▶ Your assignment:
Your response should consist of one number, the count of lines below that contain "может".

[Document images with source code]
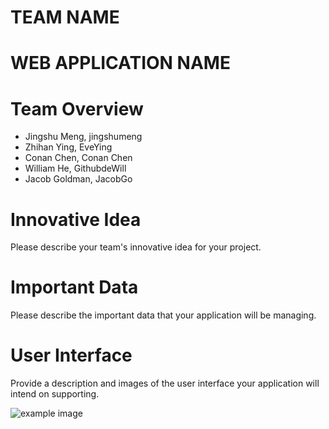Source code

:# TEAM NAME

# WEB APPLICATION NAME

# Team Overview

* Jingshu Meng, jingshumeng
* Zhihan Ying, EveYing
* Conan Chen, Conan Chen
* William He, GithubdeWill 
* Jacob Goldman, JacobGo

# Innovative Idea

Please describe your team's innovative idea for your project.

# Important Data

Please describe the important data that your application will be managing.

# User Interface

Provide a description and images of the user interface your
application will intend on supporting.

![example image](imgs/chick.jpg)

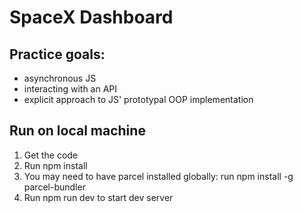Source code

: # SpaceX Dashboard

## Practice goals:

- asynchronous JS
- interacting with an API
- explicit approach to JS' prototypal OOP implementation

## Run on local machine

1. Get the code
2. Run npm install
3. You may need to have parcel installed globally: run npm install -g parcel-bundler
4. Run npm run dev to start dev server
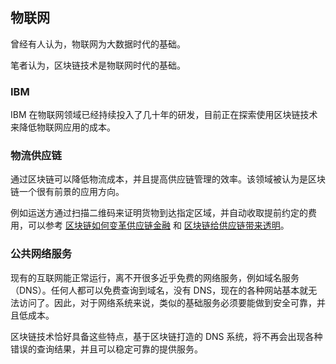 ## 物联网
曾经有人认为，物联网为大数据时代的基础。

笔者认为，区块链技术是物联网时代的基础。

### IBM
IBM 在物联网领域已经持续投入了几十年的研发，目前正在探索使用区块链技术来降低物联网应用的成本。

### 物流供应链
通过区块链可以降低物流成本，并且提高供应链管理的效率。该领域被认为是区块链一个很有前景的应用方向。

例如运送方通过扫描二维码来证明货物到达指定区域，并自动收取提前约定的费用，可以参考 [区块链如何变革供应链金融](https://www.gtnews.com/articles/how-blockchain-can-transform-supply-chain-finance/) 和 [区块链给供应链带来透明](https://www.businessoffashion.com/community/voices/discussions/does-made-in-matter/op-ed-blockchain-can-bring-transparency-to-supply-chains)。


### 公共网络服务
现有的互联网能正常运行，离不开很多近乎免费的网络服务，例如域名服务（DNS）。任何人都可以免费查询到域名，没有 DNS，现在的各种网站基本就无法访问了。因此，对于网络系统来说，类似的基础服务必须要能做到安全可靠，并且低成本。

区块链技术恰好具备这些特点，基于区块链打造的 DNS 系统，将不再会出现各种错误的查询结果，并且可以稳定可靠的提供服务。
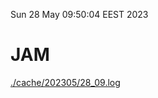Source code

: Sun 28 May 09:50:04 EEST 2023
# JAM
<a href='./cache/202305/28_09.log'>./cache/202305/28_09.log</a>
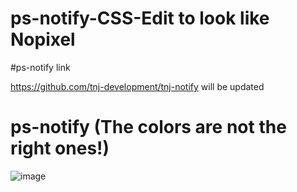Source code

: # ps-notify-CSS-Edit to look like Nopixel


#ps-notify link

https://github.com/tnj-development/tnj-notify will be updated 

# ps-notify (The colors are not the right ones!)

![image](https://user-images.githubusercontent.com/76920136/168729052-cb669845-0dfd-4aae-b1b5-5260affa4702.png)
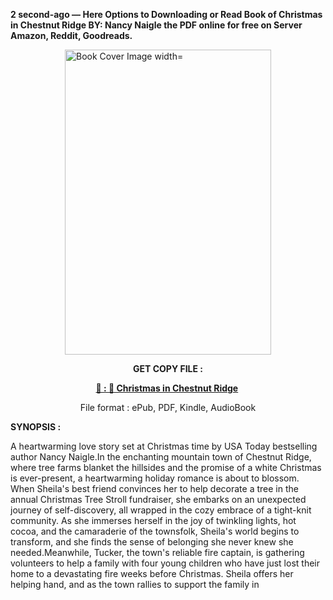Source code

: <p><strong>2 second-ago &mdash; Here Options to Downloading or Read Book of Christmas in Chestnut Ridge BY: Nancy Naigle the PDF online for free on Server Amazon, Reddit, Goodreads.</strong></p><p><a href="https://uk.ebookarea.xyz/?book=203578963-christmas-in-chestnut-ridge"><img style="display: block; margin-left: auto; margin-right: auto;" src="https://i.gr-assets.com/images/S/compressed.photo.goodreads.com/books/1710864606l/203578963.jpg" alt="Book Cover Image width=" width="330" height="488" /></a></p><p style="text-align: center;"><strong>GET COPY FILE :</strong></p><p style="text-align: center;"><strong><a href="https://uk.ebookarea.xyz/?book=203578963-christmas-in-chestnut-ridge" target="_blank" rel="noopener">📢 : 🔗 Christmas in Chestnut Ridge</a>&nbsp;</strong></p><p style="text-align: center;">File format : ePub, PDF, Kindle, AudioBook</p><p><strong>SYNOPSIS :</strong></p><p>A heartwarming love story set at Christmas time by USA Today bestselling author Nancy Naigle.In the enchanting mountain town of Chestnut Ridge, where tree farms blanket the hillsides and the promise of a white Christmas is ever-present, a heartwarming holiday romance is about to blossom. When Sheila's best friend convinces her to help decorate a tree in the annual Christmas Tree Stroll fundraiser, she embarks on an unexpected journey of self-discovery, all wrapped in the cozy embrace of a tight-knit community. As she immerses herself in the joy of twinkling lights, hot cocoa, and the camaraderie of the townsfolk, Sheila's world begins to transform, and she finds the sense of belonging she never knew she needed.Meanwhile, Tucker, the town's reliable fire captain, is gathering volunteers to help a family with four young children who have just lost their home to a devastating fire weeks before Christmas. Sheila offers her helping hand, and as the town rallies to support the family in </p>
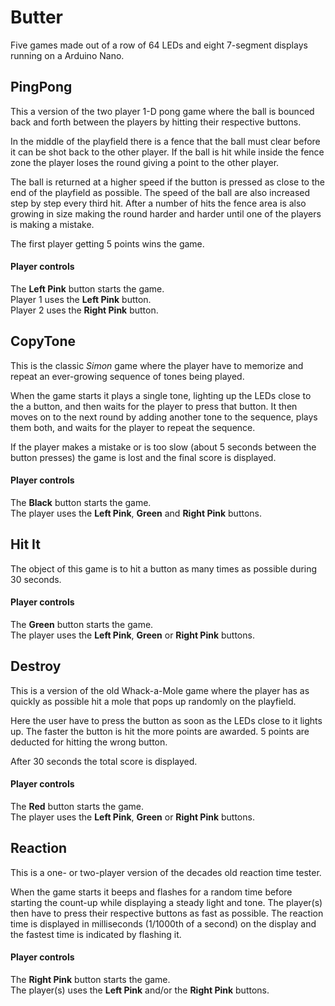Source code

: # Butter
Five games made out of a row of 64 LEDs and 
eight 7-segment displays running on a Arduino Nano.


## PingPong
This a version of the two player 1-D pong game where the ball is bounced back and forth between the players by hitting their respective buttons.

In the middle of the playfield there is a fence that the ball must clear before it can be shot back to the other player. If the ball is hit while inside the fence zone the player loses the round giving a point to the other player.

The ball is returned at a higher speed if the button is pressed as close to the end of the playfield as possible. The speed of the ball are also increased step by step every third hit. After a number of hits the fence area is also growing in size making the round harder and harder until one of the players is making a mistake.

The first player getting 5 points wins the game.

#### Player controls
The **Left Pink** button starts the game.  
Player 1 uses the **Left Pink** button.  
Player 2 uses the **Right Pink** button.

## CopyTone
This is the classic *Simon* game where the player have to memorize and repeat an ever-growing sequence of tones being played. 

When the game starts it plays a single tone, lighting up the LEDs close to the a button, and then waits for the player to press that button. It then moves on to the next round by adding another tone to the sequence, plays them both, and waits for the player to repeat the sequence.

If the player makes a mistake or is too slow (about 5 seconds between the button presses) the game is lost and the final score is displayed.

#### Player controls
The **Black** button starts the game.  
The player uses the **Left Pink**, **Green** and **Right Pink** buttons.

## Hit It
The object of this game is to hit a button as many times as possible during 30 seconds.

#### Player controls
The **Green** button starts the game.  
The player uses the **Left Pink**, **Green** or **Right Pink** buttons.

## Destroy
This is a version of the old Whack-a-Mole game where the player has as quickly as possible hit a mole that pops up randomly on the playfield.

Here the user have to press the button as soon as the LEDs close to it lights up. The faster the button is hit the more points are awarded. 5 points are deducted for hitting the wrong button. 

After 30 seconds the total score is displayed.

#### Player controls
The **Red** button starts the game.  
The player uses the **Left Pink**, **Green** or **Right Pink** buttons.

## Reaction
This is a one- or two-player version of the decades old reaction time tester.

When the game starts it beeps and flashes for a random time before starting the count-up while displaying a steady light and tone.
The player(s) then have to press their respective buttons as fast as possible. The reaction time is displayed in milliseconds (1/1000th of a second) on the display and the fastest time is indicated by flashing it.

#### Player controls
The **Right Pink** button starts the game.  
The player(s) uses the **Left Pink** and/or the **Right Pink** buttons.
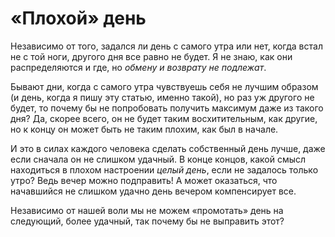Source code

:# «Плохой» день

Независимо от того, задался ли день с самого утра или нет, когда встал
не с той ноги, другого дня все равно не будет.  Я не знаю, как они
распределяются и где, но *обмену и возврату не подлежат*.

Бывают дни, когда с самого утра чувствуешь себя не лучшим образом (и
день, когда я пишу эту статью, именно такой), но раз уж другого не
будет, то почему бы не попробовать получить максимум даже из такого
дня?  Да, скорее всего, он не будет таким восхитительным, как другие,
но к концу он может быть не таким плохим, как был в начале.

И это в силах каждого человека сделать собственный день лучше, даже
если сначала он не слишком удачный.  В конце концов, какой смысл
находиться в плохом настроении *целый день*, если не задалось только
утро?  Ведь вечер можно подправить!  А может оказаться, что начавшийся
не слишком удачно день вечером компенсирует все.

Независимо от нашей воли мы не можем «промотать» день на следующий,
более удачный, так почему бы не выправить этот?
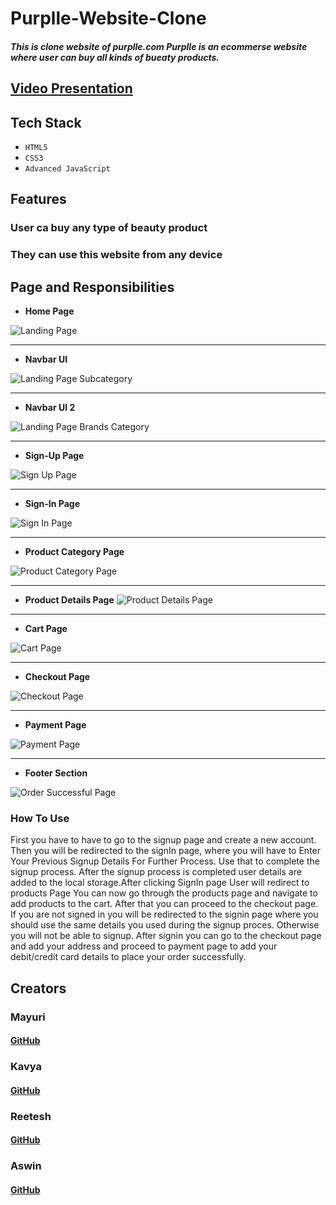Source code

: 
# Purplle-Website-Clone

##### This is clone website of purplle.com Purplle is an ecommerse website where user can buy all kinds of bueaty products.

## [Video Presentation ](https://www.google.com)

## Tech Stack
- `HTML5`
- `CSS3`
- `Advanced JavaScript`

## Features

### User ca buy any type of beauty product
### They can use this website from any device 

## Page and Responsibilities 


- **Home Page**

![Landing Page](https://github.com/)

---
- **Navbar UI**

![Landing Page Subcategory](https://github.com/)

---
- **Navbar UI 2**

![Landing Page Brands Category](https://github.com/)

---
- **Sign-Up Page**

![Sign Up Page](https://github.com/)

---
- **Sign-In Page**

![Sign In Page](https://github.com/)


---
- **Product Category Page**

![Product Category Page](https://github.com/)

---

- **Product Details Page**
![Product Details Page](https://github.com/)

---
- **Cart Page**

![Cart Page](https://github.com/)

---


- **Checkout Page**

![Checkout Page](https://github.com/)

---
- **Payment Page**

![Payment Page](https://github.com/)

---

- **Footer Section**

![Order Successful Page](https://github.com/)




### How To Use 

First you have to have to go to the signup page and create a new account. Then you will be redirected to the signIn page, where you will have to Enter Your Previous Signup Details For Further Process. Use that to complete the signup process. After the signup process is completed user details are added to the local storage.After clicking SignIn page User will redirect to products Page You can now go through the products page and navigate to add products to the cart. After that you can proceed to the checkout page. If you are not signed in you will be redirected to the signin page where you should use the same details you used during the signup proces. Otherwise you will not be able to signup. After signin you can go to the checkout page and add your address and proceed to payment page to add your debit/credit card details to place your order successfully.



## Creators

### Mayuri
#### [GitHub](https://www.google.com)
### Kavya
#### [GitHub](https://www.google.com)
### Reetesh
#### [GitHub](https://www.google.com)
### Aswin
#### [GitHub](https://www.google.com)


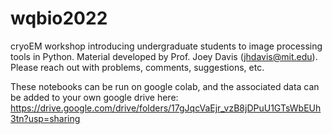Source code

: # wqbio2022
cryoEM workshop introducing undergraduate students to image processing tools in Python. Material developed by Prof. Joey Davis (jhdavis@mit.edu). Please reach out with problems, comments, suggestions, etc.

These notebooks can be run on google colab, and the associated data can be added to your own google drive here: https://drive.google.com/drive/folders/17gJqcVaEjr_vzB8jDPuU1GTsWbEUh3tn?usp=sharing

▶ Answer to this task:
2